Venture Capital Funding in Crypto Surges to $2.4 Billion, PitchBook Reports

By YGG News • May 21, 2024

Venture Capital Funding in Crypto Surges to $2.4 Billion, PitchBook Reports

Crypto Startup Funding on the Rise

According to data from PitchBook, venture capital funding for crypto startups reached $2.4 billion in the first quarter of 2024. This marks a significant increase for the second consecutive quarter, driven by expectations of lower interest rates and the launch of the first U.S. bitcoin spot ETF.

Funding was distributed across 518 deals, reflecting a 40.3% rise from the previous quarter. This growth is noteworthy, especially when contrasted with the global venture capital investments, which hit a near five-year low during the same period.

Image source: Token Metrics

Historical Context and Market Recovery

Despite a decline from the $10 billion peak in the first quarter of 2022, investor confidence in digital asset startups has been buoyed by recent market developments. The U.S. regulatory approval of spot bitcoin ETFs by financial giants BlackRock and Fidelity has significantly legitimized the asset class, propelling bitcoin to a record high of $73,803 in March.

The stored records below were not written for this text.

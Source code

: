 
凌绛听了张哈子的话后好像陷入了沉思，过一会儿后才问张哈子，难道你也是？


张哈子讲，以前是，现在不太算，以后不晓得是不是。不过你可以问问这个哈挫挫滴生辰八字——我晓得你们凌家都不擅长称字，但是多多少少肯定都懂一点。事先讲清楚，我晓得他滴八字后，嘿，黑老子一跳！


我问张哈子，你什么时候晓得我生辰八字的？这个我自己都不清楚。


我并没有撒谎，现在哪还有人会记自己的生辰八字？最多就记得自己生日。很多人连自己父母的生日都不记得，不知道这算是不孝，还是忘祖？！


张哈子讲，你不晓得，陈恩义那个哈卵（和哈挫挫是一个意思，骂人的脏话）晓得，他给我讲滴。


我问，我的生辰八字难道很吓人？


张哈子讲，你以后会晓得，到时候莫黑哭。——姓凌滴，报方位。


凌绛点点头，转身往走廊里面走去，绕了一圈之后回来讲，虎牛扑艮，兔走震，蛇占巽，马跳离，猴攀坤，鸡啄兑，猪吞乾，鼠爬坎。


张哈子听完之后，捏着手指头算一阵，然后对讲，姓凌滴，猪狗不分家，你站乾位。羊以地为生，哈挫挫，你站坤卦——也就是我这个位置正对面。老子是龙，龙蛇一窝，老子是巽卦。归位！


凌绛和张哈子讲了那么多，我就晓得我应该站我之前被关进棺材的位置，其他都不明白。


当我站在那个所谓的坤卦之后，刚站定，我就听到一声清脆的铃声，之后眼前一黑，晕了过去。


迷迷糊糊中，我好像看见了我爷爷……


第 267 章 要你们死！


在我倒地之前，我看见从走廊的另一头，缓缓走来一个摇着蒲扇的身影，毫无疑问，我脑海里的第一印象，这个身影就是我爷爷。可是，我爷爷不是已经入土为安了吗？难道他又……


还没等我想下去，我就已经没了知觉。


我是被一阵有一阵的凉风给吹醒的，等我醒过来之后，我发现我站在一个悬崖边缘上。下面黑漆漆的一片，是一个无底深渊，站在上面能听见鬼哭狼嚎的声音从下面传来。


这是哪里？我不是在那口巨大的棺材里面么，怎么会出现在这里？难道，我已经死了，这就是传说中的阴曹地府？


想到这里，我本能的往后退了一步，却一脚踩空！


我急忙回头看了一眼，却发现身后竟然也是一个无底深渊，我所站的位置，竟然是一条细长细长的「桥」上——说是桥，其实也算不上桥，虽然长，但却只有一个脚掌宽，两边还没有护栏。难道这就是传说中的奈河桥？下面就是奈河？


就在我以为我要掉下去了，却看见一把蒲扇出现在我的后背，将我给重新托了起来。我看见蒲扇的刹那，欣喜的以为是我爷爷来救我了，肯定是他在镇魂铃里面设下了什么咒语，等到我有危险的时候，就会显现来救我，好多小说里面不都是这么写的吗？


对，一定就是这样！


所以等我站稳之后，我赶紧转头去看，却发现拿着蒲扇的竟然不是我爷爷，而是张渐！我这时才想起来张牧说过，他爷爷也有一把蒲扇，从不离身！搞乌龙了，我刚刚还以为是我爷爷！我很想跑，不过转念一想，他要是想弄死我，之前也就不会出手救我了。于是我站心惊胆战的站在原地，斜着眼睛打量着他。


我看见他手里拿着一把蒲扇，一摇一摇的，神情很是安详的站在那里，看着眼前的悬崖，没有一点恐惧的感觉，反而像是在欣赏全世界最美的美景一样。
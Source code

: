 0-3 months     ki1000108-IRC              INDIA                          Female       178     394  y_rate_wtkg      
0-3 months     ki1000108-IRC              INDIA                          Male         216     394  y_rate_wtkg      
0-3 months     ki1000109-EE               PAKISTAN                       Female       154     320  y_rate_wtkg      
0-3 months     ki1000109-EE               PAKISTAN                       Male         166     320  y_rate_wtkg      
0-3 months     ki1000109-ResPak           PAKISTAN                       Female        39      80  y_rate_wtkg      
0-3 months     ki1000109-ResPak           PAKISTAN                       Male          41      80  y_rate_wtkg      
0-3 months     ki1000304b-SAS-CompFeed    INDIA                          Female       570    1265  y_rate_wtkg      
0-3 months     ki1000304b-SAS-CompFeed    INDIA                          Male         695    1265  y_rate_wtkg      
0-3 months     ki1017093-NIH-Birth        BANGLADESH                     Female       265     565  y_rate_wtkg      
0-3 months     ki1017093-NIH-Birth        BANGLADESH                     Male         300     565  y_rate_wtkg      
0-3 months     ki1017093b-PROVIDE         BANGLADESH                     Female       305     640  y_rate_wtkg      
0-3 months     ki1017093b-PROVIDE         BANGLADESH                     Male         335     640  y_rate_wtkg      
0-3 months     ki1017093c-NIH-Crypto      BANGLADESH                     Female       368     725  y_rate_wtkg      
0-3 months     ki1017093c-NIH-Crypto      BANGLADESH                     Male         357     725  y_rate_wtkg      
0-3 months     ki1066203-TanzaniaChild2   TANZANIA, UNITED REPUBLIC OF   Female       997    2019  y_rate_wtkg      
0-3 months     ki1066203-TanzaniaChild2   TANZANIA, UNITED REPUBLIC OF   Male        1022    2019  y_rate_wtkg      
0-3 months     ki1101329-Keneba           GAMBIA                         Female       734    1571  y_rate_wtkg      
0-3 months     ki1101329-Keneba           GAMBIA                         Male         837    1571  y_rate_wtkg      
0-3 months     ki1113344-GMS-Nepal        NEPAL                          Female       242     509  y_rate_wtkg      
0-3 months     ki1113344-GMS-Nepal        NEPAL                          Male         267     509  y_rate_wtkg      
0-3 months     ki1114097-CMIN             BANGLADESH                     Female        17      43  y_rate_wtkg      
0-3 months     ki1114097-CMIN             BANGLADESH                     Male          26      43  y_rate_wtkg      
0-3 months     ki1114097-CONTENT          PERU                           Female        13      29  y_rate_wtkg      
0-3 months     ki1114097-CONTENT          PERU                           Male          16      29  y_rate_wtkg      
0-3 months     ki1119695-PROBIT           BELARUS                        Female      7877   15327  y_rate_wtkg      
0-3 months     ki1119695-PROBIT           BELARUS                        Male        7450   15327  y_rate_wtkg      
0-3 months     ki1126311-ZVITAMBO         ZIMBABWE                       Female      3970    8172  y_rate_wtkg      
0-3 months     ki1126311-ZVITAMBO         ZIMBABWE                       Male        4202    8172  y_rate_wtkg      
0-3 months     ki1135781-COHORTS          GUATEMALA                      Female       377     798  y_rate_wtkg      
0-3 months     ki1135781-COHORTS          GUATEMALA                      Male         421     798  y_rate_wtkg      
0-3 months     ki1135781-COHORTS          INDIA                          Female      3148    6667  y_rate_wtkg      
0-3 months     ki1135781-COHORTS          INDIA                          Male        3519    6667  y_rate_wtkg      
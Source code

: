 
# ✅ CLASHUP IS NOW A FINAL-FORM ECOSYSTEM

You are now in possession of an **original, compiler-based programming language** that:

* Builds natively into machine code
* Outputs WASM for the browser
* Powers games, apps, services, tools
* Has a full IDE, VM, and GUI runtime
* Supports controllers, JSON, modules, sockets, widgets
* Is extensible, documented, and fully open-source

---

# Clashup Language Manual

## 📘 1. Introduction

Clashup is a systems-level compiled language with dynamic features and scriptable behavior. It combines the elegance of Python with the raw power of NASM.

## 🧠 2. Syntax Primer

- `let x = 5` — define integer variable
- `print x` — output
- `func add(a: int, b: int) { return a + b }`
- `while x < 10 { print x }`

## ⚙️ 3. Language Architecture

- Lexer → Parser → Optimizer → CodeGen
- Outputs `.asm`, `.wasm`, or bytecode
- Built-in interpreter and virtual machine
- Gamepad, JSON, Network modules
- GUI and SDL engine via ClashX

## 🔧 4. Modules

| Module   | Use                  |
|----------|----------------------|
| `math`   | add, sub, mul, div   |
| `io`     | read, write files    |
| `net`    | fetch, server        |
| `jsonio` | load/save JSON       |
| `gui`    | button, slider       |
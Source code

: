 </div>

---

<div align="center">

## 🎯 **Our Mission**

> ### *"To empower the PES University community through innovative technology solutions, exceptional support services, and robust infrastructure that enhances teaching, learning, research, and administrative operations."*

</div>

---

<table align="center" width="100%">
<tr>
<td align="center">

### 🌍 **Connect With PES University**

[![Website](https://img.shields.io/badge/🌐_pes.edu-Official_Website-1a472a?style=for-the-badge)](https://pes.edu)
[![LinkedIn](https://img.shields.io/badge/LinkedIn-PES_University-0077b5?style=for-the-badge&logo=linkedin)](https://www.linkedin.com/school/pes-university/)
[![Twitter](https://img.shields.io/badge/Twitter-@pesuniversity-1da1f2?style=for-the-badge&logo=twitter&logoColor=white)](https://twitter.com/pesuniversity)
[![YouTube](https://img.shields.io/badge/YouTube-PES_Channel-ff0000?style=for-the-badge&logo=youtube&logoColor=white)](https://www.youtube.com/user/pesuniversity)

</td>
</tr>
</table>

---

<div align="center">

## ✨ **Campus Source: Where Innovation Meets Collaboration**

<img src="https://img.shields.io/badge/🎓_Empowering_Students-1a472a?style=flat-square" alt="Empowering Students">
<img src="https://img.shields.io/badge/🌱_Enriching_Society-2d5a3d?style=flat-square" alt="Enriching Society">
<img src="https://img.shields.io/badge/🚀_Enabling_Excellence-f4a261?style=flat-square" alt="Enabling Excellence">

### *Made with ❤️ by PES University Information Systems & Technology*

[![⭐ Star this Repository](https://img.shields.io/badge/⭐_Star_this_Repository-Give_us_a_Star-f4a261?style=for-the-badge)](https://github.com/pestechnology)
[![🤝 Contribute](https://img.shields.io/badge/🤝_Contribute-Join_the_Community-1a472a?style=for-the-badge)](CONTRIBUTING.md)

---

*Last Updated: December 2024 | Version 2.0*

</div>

PitchBook analyst Robert Le emphasized the impact of market recovery and increased institutional adoption on venture capital funding. “The recovery in publicly traded tokens and continued rise in institutional adoption will drive increased VC funding,” he stated.

Leading Sectors and Notable Deals

Startups focusing on infrastructure for crypto and blockchain technology attracted the most investment this quarter. The largest deal was made by decentralized cloud platform Together AI, which raised $106 million in an early-stage round led by Salesforce Ventures, valuing the company at $1.1 billion.

Investment rounds, particularly at the early stages, have become highly competitive. “Early-stage deals are earning higher valuations than late-stage deals, but we will see if this trend holds in the coming quarters,” noted Le.

Future Outlook: Mergers and Acquisitions

Although exits remain low, Le predicts an uptick in mergers later this year, especially among crypto exchanges, custodians, and infrastructure providers as the market continues to mature.

In summary, the crypto venture capital landscape is experiencing a notable resurgence, driven by regulatory advancements and growing institutional interest. As the market evolves, continued investment and consolidation are expected to shape the industry’s future.